I can't really help you with finding an algorithm for your specific problem.
However in regards to the random choosing of parameters I think what you are looking for are genetic algorithms. Genetic algorithms are generally based on choosing some random input, selecting those, which are the best fit (so far) for the problem, and randomly mutating/combining them to generate a next generation for which again the best are selected.
If the function is more or less continous (that is small mutations of good inputs generally won't generate bad inputs (small being a somewhat generic)), this would work reasonably well for your problem.
There is no generalized way to answer your question. There are lots of books/papers on the subject matter, but you'll have to choose your path according to your needs, which are not clearly spoken here.

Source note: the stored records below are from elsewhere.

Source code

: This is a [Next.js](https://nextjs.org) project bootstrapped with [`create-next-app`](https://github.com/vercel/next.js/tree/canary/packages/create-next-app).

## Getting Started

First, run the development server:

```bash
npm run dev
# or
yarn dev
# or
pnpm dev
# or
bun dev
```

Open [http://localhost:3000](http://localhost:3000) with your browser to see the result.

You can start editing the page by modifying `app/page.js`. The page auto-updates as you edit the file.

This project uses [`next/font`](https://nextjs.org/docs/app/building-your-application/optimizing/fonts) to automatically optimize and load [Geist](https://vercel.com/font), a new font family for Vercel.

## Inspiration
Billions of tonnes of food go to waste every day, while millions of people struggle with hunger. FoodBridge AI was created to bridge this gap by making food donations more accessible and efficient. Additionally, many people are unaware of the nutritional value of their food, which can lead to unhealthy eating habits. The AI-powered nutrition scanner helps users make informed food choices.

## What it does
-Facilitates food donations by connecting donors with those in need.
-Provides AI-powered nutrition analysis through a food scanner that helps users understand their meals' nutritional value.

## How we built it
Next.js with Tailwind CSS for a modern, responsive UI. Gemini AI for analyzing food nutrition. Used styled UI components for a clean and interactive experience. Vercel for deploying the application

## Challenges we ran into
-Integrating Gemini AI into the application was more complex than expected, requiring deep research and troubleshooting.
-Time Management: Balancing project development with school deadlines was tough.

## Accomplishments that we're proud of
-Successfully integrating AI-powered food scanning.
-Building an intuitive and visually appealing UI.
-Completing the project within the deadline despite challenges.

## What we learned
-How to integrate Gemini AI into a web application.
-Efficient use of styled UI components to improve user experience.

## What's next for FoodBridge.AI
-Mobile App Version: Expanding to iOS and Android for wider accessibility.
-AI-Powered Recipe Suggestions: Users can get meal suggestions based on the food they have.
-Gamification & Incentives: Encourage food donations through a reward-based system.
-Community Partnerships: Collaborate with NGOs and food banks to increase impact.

Some things to know, however - 1min/test is way too much for any algorithm to handle. I guess that in your case, you must really do one of the following:
get 100 computers to cut your parameter testing time to some reasonable time
really try to work out your parameters by hand and mind. There must be some redundancy and at least some sanity check so you can test your case in <1min
for possible result sets, try to figure out some 'operations' that modify it slightly instead of just randomizing it. For example, in TSP some basic operator is lambda, that swaps two nodes and thus creates new route. Your can be shifting some number up/down for some value.
then, find yourself some nice algorithm, your starting point can be somewhere here. The book is invaluable resource for anyone who starts with problem-solving.